What is needed
From the line that contains "rows are the" to the final line of the entries below, write out every line exactly as it appears, and nothing else.

(Collected data)
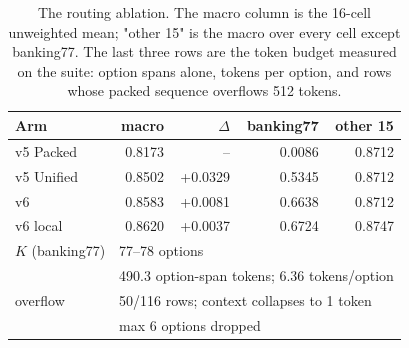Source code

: \begin{table}[t]
\centering
\small
\setlength{\tabcolsep}{2.5pt}
\caption{The routing ablation. The macro column is the 16-cell unweighted
mean; "other 15" is the macro over every cell except banking77. The last three
rows are the token budget measured on the suite: option spans alone, tokens per
option, and rows whose packed sequence overflows 512 tokens.}
\label{tab:routing}
\begin{tabular}{lrrrr}
\toprule
Arm & macro & $\Delta$ & banking77 & other 15 \\
\midrule
v5 Packed & 0.8173 & -- & 0.0086 & 0.8712 \\
v5 Unified & 0.8502 & +0.0329 & 0.5345 & 0.8712 \\
v6 & 0.8583 & +0.0081 & 0.6638 & 0.8712 \\
v6 local & 0.8620 & +0.0037 & 0.6724 & 0.8747 \\
\midrule
$K$ (banking77) & \multicolumn{4}{l}{77--78 options} \\
 & \multicolumn{4}{l}{490.3 option-span tokens; 6.36 tokens/option} \\
overflow & \multicolumn{4}{l}{50/116 rows; context collapses to 1 token} \\
 & \multicolumn{4}{l}{max 6 options dropped} \\
\bottomrule
\end{tabular}
\end{table}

Answer to the exercise
rows are the token budget measured on the suite: option spans alone, tokens per
option, and rows whose packed sequence overflows 512 tokens.}
\label{tab:routing}
\begin{tabular}{lrrrr}
\toprule
Arm & macro & $\Delta$ & banking77 & other 15 \\
\midrule
v5 Packed & 0.8173 & -- & 0.0086 & 0.8712 \\
v5 Unified & 0.8502 & +0.0329 & 0.5345 & 0.8712 \\
v6 & 0.8583 & +0.0081 & 0.6638 & 0.8712 \\
v6 local & 0.8620 & +0.0037 & 0.6724 & 0.8747 \\
\midrule
$K$ (banking77) & \multicolumn{4}{l}{77--78 options} \\
 & \multicolumn{4}{l}{490.3 option-span tokens; 6.36 tokens/option} \\
overflow & \multicolumn{4}{l}{50/116 rows; context collapses to 1 token} \\
 & \multicolumn{4}{l}{max 6 options dropped} \\
\bottomrule
\end{tabular}
\end{table}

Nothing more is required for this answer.